TASK GOAL: Below are several entries. Transcribe exactly those lines that fall from the one with "a loosely coupled" through the one with "implemented.", end lines included.

START DATASET RECORDS

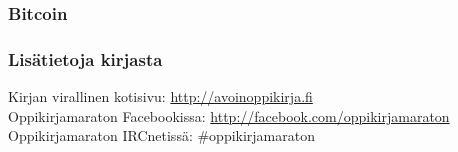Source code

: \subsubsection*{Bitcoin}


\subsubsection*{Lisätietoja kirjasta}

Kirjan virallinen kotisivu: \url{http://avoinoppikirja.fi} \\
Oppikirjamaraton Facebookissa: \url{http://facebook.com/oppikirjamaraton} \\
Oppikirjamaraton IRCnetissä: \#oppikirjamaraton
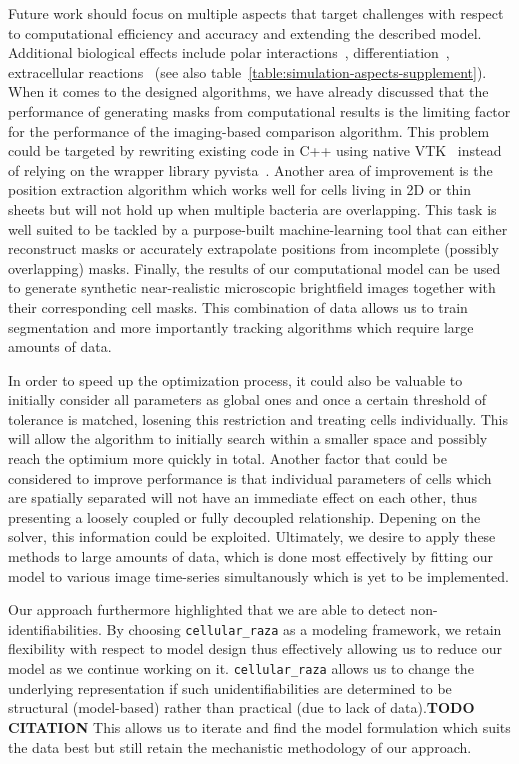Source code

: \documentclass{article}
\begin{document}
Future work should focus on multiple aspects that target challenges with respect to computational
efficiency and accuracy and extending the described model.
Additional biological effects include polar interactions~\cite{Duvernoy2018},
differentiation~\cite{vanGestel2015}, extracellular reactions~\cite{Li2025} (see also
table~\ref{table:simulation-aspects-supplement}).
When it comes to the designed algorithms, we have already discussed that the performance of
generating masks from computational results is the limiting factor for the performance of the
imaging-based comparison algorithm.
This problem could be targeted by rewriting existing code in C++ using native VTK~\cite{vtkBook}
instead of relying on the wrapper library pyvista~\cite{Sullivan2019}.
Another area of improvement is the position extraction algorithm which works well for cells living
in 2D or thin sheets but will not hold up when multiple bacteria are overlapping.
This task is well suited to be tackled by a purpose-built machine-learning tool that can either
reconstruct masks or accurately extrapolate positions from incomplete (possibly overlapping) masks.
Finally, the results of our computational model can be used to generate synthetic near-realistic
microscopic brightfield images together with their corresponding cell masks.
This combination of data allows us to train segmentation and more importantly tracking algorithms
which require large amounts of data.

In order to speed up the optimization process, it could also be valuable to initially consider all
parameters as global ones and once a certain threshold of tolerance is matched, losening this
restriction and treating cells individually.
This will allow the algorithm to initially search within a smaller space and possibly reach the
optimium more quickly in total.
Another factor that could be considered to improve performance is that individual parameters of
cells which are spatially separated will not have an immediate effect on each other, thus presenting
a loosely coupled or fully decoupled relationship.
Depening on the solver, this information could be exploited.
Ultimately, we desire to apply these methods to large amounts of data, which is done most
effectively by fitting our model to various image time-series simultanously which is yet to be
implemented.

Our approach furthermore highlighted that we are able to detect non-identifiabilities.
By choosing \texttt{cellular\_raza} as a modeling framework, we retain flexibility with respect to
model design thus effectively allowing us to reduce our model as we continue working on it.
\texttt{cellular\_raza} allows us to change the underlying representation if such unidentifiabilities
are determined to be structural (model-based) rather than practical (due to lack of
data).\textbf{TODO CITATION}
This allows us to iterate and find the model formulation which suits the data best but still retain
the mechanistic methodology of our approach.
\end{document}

END DATASET RECORDS

EXERCISE RESULT:
a loosely coupled or fully decoupled relationship.
Depening on the solver, this information could be exploited.
Ultimately, we desire to apply these methods to large amounts of data, which is done most
effectively by fitting our model to various image time-series simultanously which is yet to be
implemented.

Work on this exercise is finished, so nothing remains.